START STORED DATA

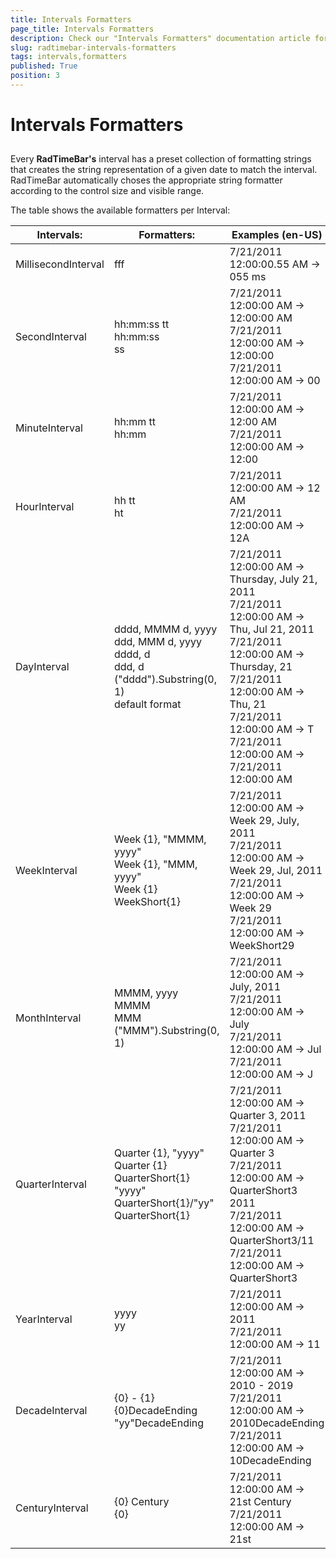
 ```yaml
---
title: Intervals Formatters
page_title: Intervals Formatters
description: Check our "Intervals Formatters" documentation article for the RadTimeBar WPF control.
slug: radtimebar-intervals-formatters
tags: intervals,formatters
published: True
position: 3
---
```


# Intervals Formatters



## 

Every __RadTimeBar's__ interval has a preset collection of formatting strings that creates the string representation of a given date to match the interval. RadTimeBar automatically choses the appropriate string formatter according to the control size and visible range.

The table shows the available formatters per Interval:

<table>
	<thead>
		<tr>
			<th>Intervals:</th>
			<th>Formatters:</th>
			<th>Examples (en-US)</th>
		</tr>
	</thead>
	<tbody>	
		<tr>
			<td>MillisecondInterval</td>
			<td>fff</td>
			<td>7/21/2011 12:00:00.55 AM -> 055 ms</td>
		</tr>
		<tr>
			<td>SecondInterval</td>
			<td>
				 hh:mm:ss tt <br/> 
				 hh:mm:ss <br/>
				 ss
			</td>
			<td>
				7/21/2011 12:00:00 AM -> 12:00:00 AM <br/>
				7/21/2011 12:00:00 AM -> 12:00:00 <br/>
				7/21/2011 12:00:00 AM -> 00
			</td>
		</tr>
		<tr>
			<td>MinuteInterval</td>
			<td>
				 hh:mm tt <br/>
				 hh:mm
			</td>
			<td>
				7/21/2011 12:00:00 AM -> 12:00 AM <br/>
				7/21/2011 12:00:00 AM -> 12:00
			</td>
		</tr>
		<tr>
			<td>HourInterval</td>
			<td>
				 hh tt <br/>
				 ht
			</td>
			<td>
				7/21/2011 12:00:00 AM -> 12 AM <br/>
				7/21/2011 12:00:00 AM -> 12A
			</td>
		</tr>
		<tr>
			<td>DayInterval</td>
			<td>
				 dddd, MMMM d, yyyy <br/>
				 ddd, MMM d, yyyy <br/>
				 dddd, d <br/>
				 ddd, d <br/>
				 ("dddd").Substring(0, 1) <br/>
				 default format
			</td>
			<td>
				 7/21/2011 12:00:00 AM -> Thursday, July 21, 2011 <br/>
				 7/21/2011 12:00:00 AM -> Thu, Jul 21, 2011 <br/>
				 7/21/2011 12:00:00 AM -> Thursday, 21 <br/>
				 7/21/2011 12:00:00 AM -> Thu, 21 <br/>
				 7/21/2011 12:00:00 AM -> T <br/>
				 7/21/2011 12:00:00 AM -> 7/21/2011 12:00:00 AM
			</td>
		</tr>
		<tr>
			<td>WeekInterval</td>
			<td>
				 Week {1}, "MMMM, yyyy" <br/>
				 Week {1}, "MMM, yyyy" <br/>
				 Week {1} <br/>
				 WeekShort{1}
			</td>
			<td>
				 7/21/2011 12:00:00 AM -> Week 29, July, 2011 <br/>
				 7/21/2011 12:00:00 AM -> Week 29, Jul, 2011 <br/>
				 7/21/2011 12:00:00 AM -> Week 29 <br/>
				 7/21/2011 12:00:00 AM -> WeekShort29
			</td>
		</tr>
		<tr>
			<td>MonthInterval</td>
			<td>
				 MMMM, yyyy <br/>
				 MMMM <br/>
				 MMM <br/>
				 ("MMM").Substring(0, 1)
			</td>
			<td>
				 7/21/2011 12:00:00 AM -> July, 2011 <br/>
				 7/21/2011 12:00:00 AM -> July <br/>
				 7/21/2011 12:00:00 AM -> Jul <br/>
				 7/21/2011 12:00:00 AM -> J
			</td>
		</tr>
		<tr>
			<td>QuarterInterval</td>
			<td>
				 Quarter {1}, "yyyy" <br/>
				 Quarter {1} <br/>
				 QuarterShort{1} "yyyy" <br/>
				 QuarterShort{1}/"yy" <br/>
				 QuarterShort{1}
			</td>
			<td>
				 7/21/2011 12:00:00 AM -> Quarter 3, 2011 <br/>
				 7/21/2011 12:00:00 AM -> Quarter 3 <br/>
				 7/21/2011 12:00:00 AM -> QuarterShort3 2011 <br/>
				 7/21/2011 12:00:00 AM -> QuarterShort3/11 <br/>
				 7/21/2011 12:00:00 AM -> QuarterShort3
			</td>
		</tr>
		<tr>
			<td>YearInterval</td>
			<td>
				 yyyy <br/>
				 yy
			</td>
			<td>
				 7/21/2011 12:00:00 AM -> 2011 <br/>
				 7/21/2011 12:00:00 AM -> 11
			</td>
		</tr>
		<tr>
			<td>DecadeInterval</td>
			<td>
				 {0} - {1} <br/>
				 {0}DecadeEnding <br/>
				 "yy"DecadeEnding
			</td>
			<td>
				 7/21/2011 12:00:00 AM -> 2010 - 2019 <br/>
				 7/21/2011 12:00:00 AM -> 2010DecadeEnding <br/>
				 7/21/2011 12:00:00 AM -> 10DecadeEnding
			</td>
		</tr>
		<tr>
			<td>CenturyInterval</td>
			<td>
				 {0} Century <br/>
				 {0}
			</td>
			<td>
				 7/21/2011 12:00:00 AM -> 21st Century <br/>
				 7/21/2011 12:00:00 AM -> 21st
			</td>
		</tr>
	</tbody>
</table>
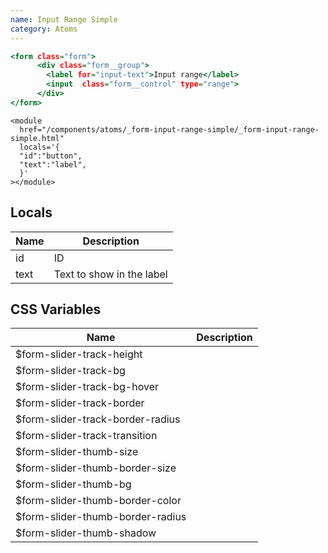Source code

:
 ```yaml
---
name: Input Range Simple
category: Atoms
---
```


```input-range-simple.html
<form class="form">
      <div class="form__group">
        <label for="input-text">Input range</label>
        <input  class="form__control" type="range">
      </div>
</form>
```

```
<module
  href="/components/atoms/_form-input-range-simple/_form-input-range-simple.html"
  locals='{
  "id":"button",
  "text":"label",
  }'
></module>
```

## Locals

| Name | Description               |
| ---- | ------------------------- |
| id   | ID                        |
| text | Text to show in the label |

## CSS Variables

| Name                              | Description |
| --------------------------------- | ----------- |
| \$form-slider-track-height        |             |
| \$form-slider-track-bg            |             |
| \$form-slider-track-bg-hover      |             |
| \$form-slider-track-border        |             |
| \$form-slider-track-border-radius |             |
| \$form-slider-track-transition    |             |
| \$form-slider-thumb-size          |             |
| \$form-slider-thumb-border-size   |             |
| \$form-slider-thumb-bg            |             |
| \$form-slider-thumb-border-color  |             |
| \$form-slider-thumb-border-radius |             |
| \$form-slider-thumb-shadow        |             |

END STORED DATA

Output the lines above exactly, but only those between the line holding "<td>QuarterInterval</td>" and the line holding "7/21/2011 12:00:00 AM -> 10DecadeEnding", inclusive.

* RESPONSE BOX:
			<td>QuarterInterval</td>
			<td>
				 Quarter {1}, "yyyy" <br/>
				 Quarter {1} <br/>
				 QuarterShort{1} "yyyy" <br/>
				 QuarterShort{1}/"yy" <br/>
				 QuarterShort{1}
			</td>
			<td>
				 7/21/2011 12:00:00 AM -> Quarter 3, 2011 <br/>
				 7/21/2011 12:00:00 AM -> Quarter 3 <br/>
				 7/21/2011 12:00:00 AM -> QuarterShort3 2011 <br/>
				 7/21/2011 12:00:00 AM -> QuarterShort3/11 <br/>
				 7/21/2011 12:00:00 AM -> QuarterShort3
			</td>
		</tr>
		<tr>
			<td>YearInterval</td>
			<td>
				 yyyy <br/>
				 yy
			</td>
			<td>
				 7/21/2011 12:00:00 AM -> 2011 <br/>
				 7/21/2011 12:00:00 AM -> 11
			</td>
		</tr>
		<tr>
			<td>DecadeInterval</td>
			<td>
				 {0} - {1} <br/>
				 {0}DecadeEnding <br/>
				 "yy"DecadeEnding
			</td>
			<td>
				 7/21/2011 12:00:00 AM -> 2010 - 2019 <br/>
				 7/21/2011 12:00:00 AM -> 2010DecadeEnding <br/>
				 7/21/2011 12:00:00 AM -> 10DecadeEnding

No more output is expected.